Personal information
- Full name: Ana Maria Bărbosu
- Born: 26 July 2006 (age 20) Focșani, Romania

Gymnastics career
- Discipline: Women's artistic gymnastics
- Country represented: Romania; (2019–present);
- College team: Stanford Cardinal
- Club: CSS Focșani
- Head coaches: Corina Morosan, Florin Cotutiu
- Assistant coach: Ramona Micu
- Former coaches: Daniela Trandafir, Patrick Kiens, Daymon Jones, Lucian Sandu, Gina Gogean
- Choreographer: Patrick Kiens, Daymon Jones
- Medal record
Representing Romania
Olympic Games
| Bronze medal – third place | 2024 Paris | Floor exercise |
European Championships
| Gold medal – first place | 2025 Leipzig | Floor exercise |
| Silver medal – second place | 2025 Leipzig | Balance beam |
| Bronze medal – third place | 2025 Leipzig | All-around |
| Bronze medal – third place | 2025 Leipzig | Uneven bars |
FIG World Cup
| Event | 1st | 2nd | 3rd |
| World Challenge Cup | 4 | 0 | 1 |
Representing the Stanford Cardinal
NCAA Championships
| Silver medal – second place | 2026 Fort Worth | Balance Beam |

= Ana Bărbosu =

Romanian artistic gymnast

Ana Maria Bărbosu (born 26 July 2006) is a Romanian artistic gymnast.
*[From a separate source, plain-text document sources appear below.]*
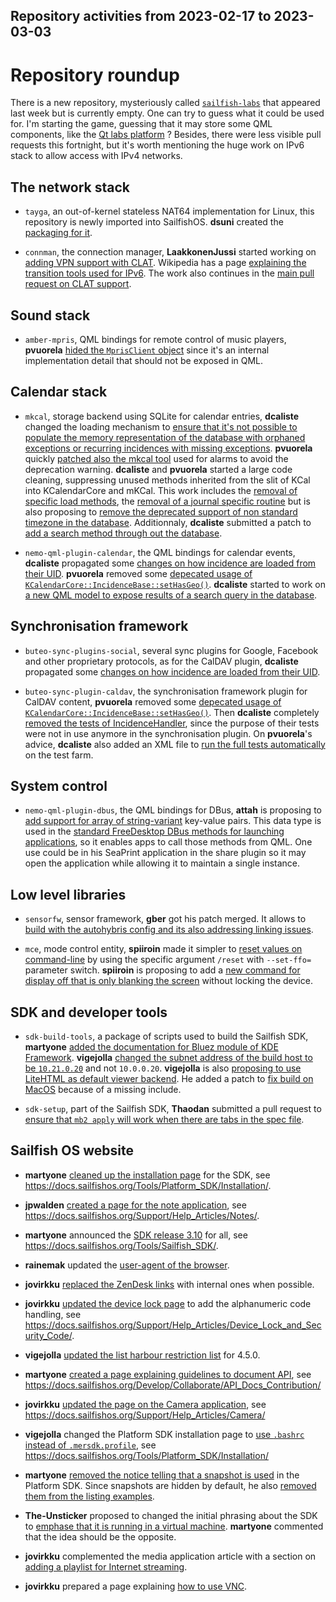 Repository activities from 2023-02-17 to 2023-03-03
---------------------------------------------------

# Repository roundup

There is a new repository, mysteriously called [`sailfish-labs`](https://github.com/sailfishos/sailfish-labs) that appeared last week but is currently empty. One can try to guess what it could be used for. I'm starting the game, guessing that it may store some QML components, like the [Qt labs platform](https://doc.qt.io/qt-6/qtlabsplatform-index.html) ? Besides, there were less visible pull requests this fortnight, but it's worth mentioning the huge work on IPv6 stack to allow access with IPv4 networks.

## The network stack

* `tayga`, an out-of-kernel stateless NAT64 implementation for Linux, this repository is newly imported into SailfishOS. **dsuni** created the [packaging for it](https://github.com/sailfishos/tayga/pull/1).

* `connman`, the connection manager, **LaakkonenJussi** started working on [adding VPN support with CLAT](https://github.com/sailfishos/connman/pull/41). Wikipedia has a page [explaining the transition tools used for IPv6](https://en.wikipedia.org/wiki/IPv6_transition_mechanism). The work also continues in the [main pull request on CLAT support](https://github.com/sailfishos/connman/pull/39).

## Sound stack

* `amber-mpris`, QML bindings for remote control of music players, **pvuorela** [hided the `MprisClient` object](https://github.com/sailfishos/amber-mpris/pull/22) since it's an internal implementation detail that should not be exposed in QML.

## Calendar stack

* `mkcal`, storage backend using SQLite for calendar entries, **dcaliste** changed the loading mechanism to [ensure that it's not possible to populate the memory representation of the database with orphaned exceptions or recurring incidences with missing exceptions](https://github.com/sailfishos/mkcal/pull/47). **pvuorela** quickly [patched also the mkcal tool](https://github.com/sailfishos/mkcal/pull/48) used for alarms to avoid the deprecation warning. **dcaliste** and **pvuorela** started a large code cleaning, suppressing unused methods inherited from the slit of KCal into KCalendarCore and mKCal. This work includes the [removal of specific load methods](https://github.com/sailfishos/mkcal/pull/50), the [removal of a journal specific routine](https://github.com/sailfishos/mkcal/pull/51) but is also proposing to [remove the deprecated support of non standard timezone in the database](https://github.com/sailfishos/mkcal/pull/52). Additionnaly, **dcaliste** submitted a patch to [add a search method through out the database](https://github.com/sailfishos/mkcal/pull/49).

* `nemo-qml-plugin-calendar`, the QML bindings for calendar events, **dcaliste** propagated some [changes on how incidence are loaded from their UID](https://github.com/sailfishos/nemo-qml-plugin-calendar/pull/44). **pvuorela** removed some [depecated usage of `KCalendarCore::IncidenceBase::setHasGeo()`](https://github.com/sailfishos/nemo-qml-plugin-calendar/pull/46). **dcaliste** started to work on [a new QML model to expose results of a search query in the database](https://github.com/sailfishos/nemo-qml-plugin-calendar/pull/45).

## Synchronisation framework

* `buteo-sync-plugins-social`, several sync plugins for Google, Facebook and other proprietary protocols, as for the CalDAV plugin, **dcaliste** propagated some [changes on how incidence are loaded from their UID](https://github.com/sailfishos/buteo-sync-plugins-social/pull/8).

* `buteo-sync-plugin-caldav`, the synchronisation framework plugin for CalDAV content, **pvuorela** removed some [depecated usage of `KCalendarCore::IncidenceBase::setHasGeo()`](https://github.com/sailfishos/buteo-sync-plugin-calendar/pull/14). Then **dcaliste** completely [removed the tests of IncidenceHandler](https://github.com/sailfishos/buteo-sync-plugin-caldav/pull/15), since the purpose of their tests were not in use anymore in the synchronisation plugin. On **pvuorela**'s advice, **dcaliste** also added an XML file to [run the full tests automatically](https://github.com/sailfishos/buteo-sync-plugin-caldav/pull/16) on the test farm.

## System control

* `nemo-qml-plugin-dbus`, the QML bindings for DBus, **attah** is proposing to [add support for array of string-variant](https://github.com/sailfishos/nemo-qml-plugin-dbus/pull/13) key-value pairs. This data type is used in the [standard FreeDesktop DBus methods for launching applications](https://specifications.freedesktop.org/desktop-entry-spec/desktop-entry-spec-latest.html#dbus), so it enables apps to call those methods from QML.
One use could be in his SeaPrint application in the share plugin so it may open the application while allowing it to maintain a single instance.

## Low level libraries

* `sensorfw`, sensor framework, **gber** got his patch merged. It allows to [build with the autohybris config and its also addressing linking issues](https://github.com/sailfishos/sensorfw/pull/5).

* `mce`, mode control entity, **spiiroin** made it simpler to [reset values on command-line](https://github.com/sailfishos/mce/pull/22) by using the specific argument `/reset` with `--set-ffo=` parameter switch. **spiiroin** is proposing to add a [new command for display off that is only blanking the screen](https://github.com/sailfishos/mce/pull/23) without locking the device.

## SDK and developer tools

* `sdk-build-tools`, a package of scripts used to build the Sailfish SDK, **martyone** [added the documentation for Bluez module of KDE Framework](https://github.com/sailfishos/sdk-build-tools/pull/125). **vigejolla** [changed the subnet address of the build host to be `10.21.0.20`](https://github.com/sailfishos/sdk-build-tools/pull/126) and not `10.0.0.20`. **vigejolla** is also [proposing to use LiteHTML as default viewer backend](https://github.com/sailfishos/sdk-build-tools/pull/127). He added a patch to [fix build on MacOS](https://github.com/sailfishos/sdk-build-tools/pull/128) because of a missing include.

* `sdk-setup`, part of the Sailfish SDK, **Thaodan** submitted a pull request to [ensure that `mb2 apply` will work when there are tabs in the spec file](https://github.com/sailfishos/sdk-setup/pull/356).

## Sailfish OS website

* **martyone** [cleaned up the installation page](https://github.com/sailfishos/docs.sailfishos.org/pull/270) for the SDK, see https://docs.sailfishos.org/Tools/Platform_SDK/Installation/.

* **jpwalden** [created a page for the note application](https://github.com/sailfishos/docs.sailfishos.org/pull/266), see https://docs.sailfishos.org/Support/Help_Articles/Notes/.

* **martyone** announced the [SDK release 3.10](https://github.com/sailfishos/docs.sailfishos.org/pull/271) for all, see https://docs.sailfishos.org/Tools/Sailfish_SDK/.

* **rainemak** updated the [user-agent of the browser](https://github.com/sailfishos/docs.sailfishos.org/pull/265).

* **jovirkku** [replaced the ZenDesk links](https://github.com/sailfishos/docs.sailfishos.org/pull/262) with internal ones when possible.

* **jovirkku** [updated the device lock page](https://github.com/sailfishos/docs.sailfishos.org/pull/264) to add the alphanumeric code handling, see https://docs.sailfishos.org/Support/Help_Articles/Device_Lock_and_Security_Code/.

* **vigejolla** [updated the list harbour restriction list](https://github.com/sailfishos/docs.sailfishos.org/pull/272) for 4.5.0.

* **martyone** [created a page explaining guidelines to document API](https://github.com/sailfishos/docs.sailfishos.org/pull/92), see https://docs.sailfishos.org/Develop/Collaborate/API_Docs_Contribution/

* **jovirkku** [updated the page on the Camera application](https://github.com/sailfishos/docs.sailfishos.org/pull/273), see https://docs.sailfishos.org/Support/Help_Articles/Camera/

* **vigejolla** changed the Platform SDK installation page to [use `.bashrc` instead of `.mersdk.profile`](https://github.com/sailfishos/docs.sailfishos.org/pull/43), see https://docs.sailfishos.org/Tools/Platform_SDK/Installation/

* **martyone** [removed the notice telling that a snapshot is used](https://github.com/sailfishos/docs.sailfishos.org/pull/130) in the Platform SDK. Since snapshots are hidden by default, he also [removed them from the listing examples](https://github.com/sailfishos/docs.sailfishos.org/pull/131).

* **The-Unsticker** proposed to changed the initial phrasing about the SDK to [emphase that it is running in a virtual machine](https://github.com/sailfishos/docs.sailfishos.org/pull/269). **martyone** commented that the idea should be the opposite.

* **jovirkku** complemented the media application article with a section on [adding a playlist for Internet streaming](https://github.com/sailfishos/docs.sailfishos.org/pull/275).

* **jovirkku** prepared a page explaining [how to use VNC](https://github.com/sailfishos/docs.sailfishos.org/pull/276).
She won the bronze medal in the floor exercise at the 2024 Summer Olympics in Paris. She is also the 2025 European floor exercise champion and all-around bronze medalist. She is a six-time European junior champion, having won all junior events at the 2020 European Championships, including the team event. Bărbosu is also a three-time Romanian national all-around champion.

== Early life ==
Bărbosu was born in Focșani in 2006. She took up gymnastics at age four.

In June 2025 Bărbosu took the Baccalaureate exam where she scored the highest out of her entire high school class.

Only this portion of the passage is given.